La situation pourrait bientôt évoluer. Le débat a d’abord été porté par le parti d’extrême-droite SPD qui, lors des élections législatives de 2017, a fait campagne sur l’instauration d’un référendum national à l’initiative des citoyens. L’an passé, les députés de cette formation ont d’ailleurs présenté leur proposition de loi constitutionnelle. Ils ont bientôt été rejoints par les parlementaires du parti social-démocrate et du parti communiste, lesquels ont à leur tour, chacun de leur côté, décidé de soumettre leur propre projet.

Kateřina Valachová,  photo: Filip Jandourek,  ČRo
Le comité en charge des questions constitutionnelles à la Chambre des députés vient d’étudier les trois variantes et a donné sa préférence à celle présentée par les sociaux-démocrates, dont la proposition, sous réserve de quelques corrections, est également soutenue par le mouvement ANO, son partenaire dans la coalition gouvernementale, et par le parti des Pirates. La députée sociale-démocrate Kateřina Valachová détaille :

« Les changements sur lesquels tombent pour l’instant d’accord les sociaux-démocrates, le mouvement ANO et les pirates concernent le nombre de signatures nécessaires pour initier un référendum, les questions qui pourront être soumises ou non au vote des citoyens et enfin le seuil de validité du référendum, c’est-à-dire le nombre de votants nécessaires pour que le résultat du vote soit contraignant. »

Dans l’état actuel du texte proposé, les signatures de 450 000 personnes seraient nécessaires pour organiser un référendum général.

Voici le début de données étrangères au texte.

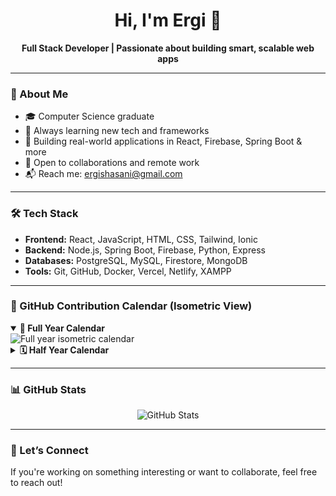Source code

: <h1 align="center">Hi, I'm Ergi 👋</h1>

<p align="center">
  <strong>Full Stack Developer | Passionate about building smart, scalable web apps</strong>
</p>

---

### 🚀 About Me

- 🎓 Computer Science graduate
- 🧠 Always learning new tech and frameworks
- 🔧 Building real-world applications in React, Firebase, Spring Boot & more
- 🧩 Open to collaborations and remote work
- 📬 Reach me: ergishasani@gmail.com

---

### 🛠 Tech Stack

- **Frontend:** React, JavaScript, HTML, CSS, Tailwind, Ionic
- **Backend:** Node.js, Spring Boot, Firebase, Python, Express
- **Databases:** PostgreSQL, MySQL, Firestore, MongoDB
- **Tools:** Git, GitHub, Docker, Vercel, Netlify, XAMPP

---

### 📅 GitHub Contribution Calendar (Isometric View)

<p align="center">
  <details open>
    <summary><strong>📆 Full Year Calendar</strong></summary>
    <img src="https://raw.githubusercontent.com/ergishasani/metrics/main/metrics.plugin.isocalendar.fullyear.svg" alt="Full year isometric calendar">
  </details>

  <details>
    <summary><strong>🗓️ Half Year Calendar</strong></summary>
    <img src="https://raw.githubusercontent.com/ergishasani/metrics/main/metrics.plugin.isocalendar.svg" alt="Half year isometric calendar">
  </details>
</p>

---

### 📊 GitHub Stats

<p align="center">
  <img src="https://github-readme-stats.vercel.app/api?username=ergishasani&show_icons=true&theme=default" alt="GitHub Stats">
</p>

---

### 🤝 Let’s Connect

If you're working on something interesting or want to collaborate, feel free to reach out!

Celui-ci ne pourrait pas remettre en cause, au grand dam du parti SPD, le statut de la Tchéquie de membre de l’Union européenne et de l’OTAN et son résultat serait pris en compte dans le cas où au moins 25 % du corps électoral aurait pris part au scrutin, soit environ 2 millions d’électeurs.

Dominik Feri | Photo: Jana Přinosilová,  ČRo
Le projet est cependant loin d’être adopté. Pour commencer, il suscite en effet un rejet catégorique dans certains partis de droite, qui y voient une démarche « populiste », par exemple chez les conservateurs de TOP 09, dont le député Dominik Feri, qui argumente :

« Nous pensons que notre système est fondé sur la démocratie parlementaire représentative. L’introduction de cet élément aurait un effet disruptif dans ce système, surtout dans les formes présentées par le SPD et le parti communiste. »

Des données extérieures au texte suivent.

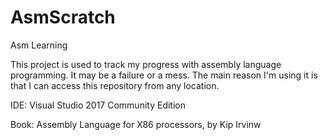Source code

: # AsmScratch
Asm Learning

This project is used to track my progress with assembly language programming. It may be a failure or a mess.
The main reason I'm using it is that I can access this repository from any location.

IDE: Visual Studio 2017 Community Edition

Book: Assembly Language for X86 processors, by Kip Irvinw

De plus, trois cinquièmes des voix sont nécessaires à la Chambre des députés pour qu’un texte modifiant la constitution soit voté. Pour remplir cette condition, les députés sociaux-démocrates, ANO et pirates devront donc compter sur le soutien de leurs collègues communistes. Or ceux-ci tiennent à ce que les citoyens tchèques puissent utiliser l’outil du référendum pour décider de leur avenir avec l’Union européenne et l’OTAN.

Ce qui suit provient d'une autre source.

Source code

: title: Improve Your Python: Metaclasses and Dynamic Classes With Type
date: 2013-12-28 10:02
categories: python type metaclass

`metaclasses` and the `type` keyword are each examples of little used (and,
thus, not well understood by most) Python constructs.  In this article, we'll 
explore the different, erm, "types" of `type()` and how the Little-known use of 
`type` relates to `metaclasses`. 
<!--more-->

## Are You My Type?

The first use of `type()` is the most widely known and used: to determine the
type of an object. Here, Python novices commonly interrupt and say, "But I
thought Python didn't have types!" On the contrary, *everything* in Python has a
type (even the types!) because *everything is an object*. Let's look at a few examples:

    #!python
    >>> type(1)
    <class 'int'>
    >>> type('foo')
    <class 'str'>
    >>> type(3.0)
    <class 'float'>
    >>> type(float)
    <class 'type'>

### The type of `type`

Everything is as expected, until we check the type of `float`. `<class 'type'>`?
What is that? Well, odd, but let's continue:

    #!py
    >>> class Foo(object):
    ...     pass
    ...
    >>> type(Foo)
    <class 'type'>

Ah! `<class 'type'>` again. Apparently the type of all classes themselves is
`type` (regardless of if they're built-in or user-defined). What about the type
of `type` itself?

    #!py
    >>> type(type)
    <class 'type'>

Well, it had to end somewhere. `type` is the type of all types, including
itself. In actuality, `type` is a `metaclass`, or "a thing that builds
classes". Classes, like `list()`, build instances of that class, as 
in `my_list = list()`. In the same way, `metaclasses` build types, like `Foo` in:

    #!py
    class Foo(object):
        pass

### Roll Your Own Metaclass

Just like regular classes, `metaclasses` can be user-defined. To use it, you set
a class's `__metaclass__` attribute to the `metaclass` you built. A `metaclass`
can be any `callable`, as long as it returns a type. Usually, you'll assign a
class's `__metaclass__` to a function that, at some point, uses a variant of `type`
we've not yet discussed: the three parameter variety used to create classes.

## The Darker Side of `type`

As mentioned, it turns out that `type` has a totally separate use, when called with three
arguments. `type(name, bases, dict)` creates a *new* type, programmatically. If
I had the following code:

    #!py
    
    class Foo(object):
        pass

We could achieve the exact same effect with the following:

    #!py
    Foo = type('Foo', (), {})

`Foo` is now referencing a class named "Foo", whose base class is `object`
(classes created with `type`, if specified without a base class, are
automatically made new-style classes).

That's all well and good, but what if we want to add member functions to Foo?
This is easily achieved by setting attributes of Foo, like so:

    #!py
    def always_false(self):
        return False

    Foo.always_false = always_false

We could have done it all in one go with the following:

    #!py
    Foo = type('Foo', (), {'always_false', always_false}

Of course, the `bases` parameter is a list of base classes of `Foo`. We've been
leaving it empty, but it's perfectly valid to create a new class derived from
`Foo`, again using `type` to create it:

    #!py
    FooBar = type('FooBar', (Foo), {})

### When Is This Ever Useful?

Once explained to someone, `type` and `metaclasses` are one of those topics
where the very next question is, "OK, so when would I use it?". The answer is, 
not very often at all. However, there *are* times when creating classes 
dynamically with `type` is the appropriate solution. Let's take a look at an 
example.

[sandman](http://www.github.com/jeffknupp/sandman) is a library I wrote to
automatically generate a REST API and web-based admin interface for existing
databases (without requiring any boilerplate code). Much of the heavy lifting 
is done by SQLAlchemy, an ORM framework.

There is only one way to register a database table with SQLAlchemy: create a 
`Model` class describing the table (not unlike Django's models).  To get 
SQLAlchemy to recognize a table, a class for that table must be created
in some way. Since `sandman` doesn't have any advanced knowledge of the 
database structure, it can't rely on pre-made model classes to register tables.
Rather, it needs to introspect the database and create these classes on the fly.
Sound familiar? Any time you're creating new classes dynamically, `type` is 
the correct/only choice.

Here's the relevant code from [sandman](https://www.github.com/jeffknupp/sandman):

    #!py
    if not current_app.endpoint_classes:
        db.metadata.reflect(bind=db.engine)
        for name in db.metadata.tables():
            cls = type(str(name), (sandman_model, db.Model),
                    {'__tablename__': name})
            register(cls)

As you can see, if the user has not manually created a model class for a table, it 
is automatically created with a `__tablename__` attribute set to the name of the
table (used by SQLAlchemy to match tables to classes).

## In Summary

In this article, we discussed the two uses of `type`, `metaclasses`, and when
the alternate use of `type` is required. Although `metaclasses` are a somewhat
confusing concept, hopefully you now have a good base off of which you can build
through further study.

Et le problème risque d’être insurmontable au Sénat, où le texte devra ensuite être étudié et où il risque de se heurter à une opposition plus forte encore. « Il y a seulement un événement dans la vie où l’on peut répondre oui ou non et c’est le mariage », a ainsi commenté Jaroslav Kubera, du parti de droite ODS, le président de la Chambre haute du Parlement.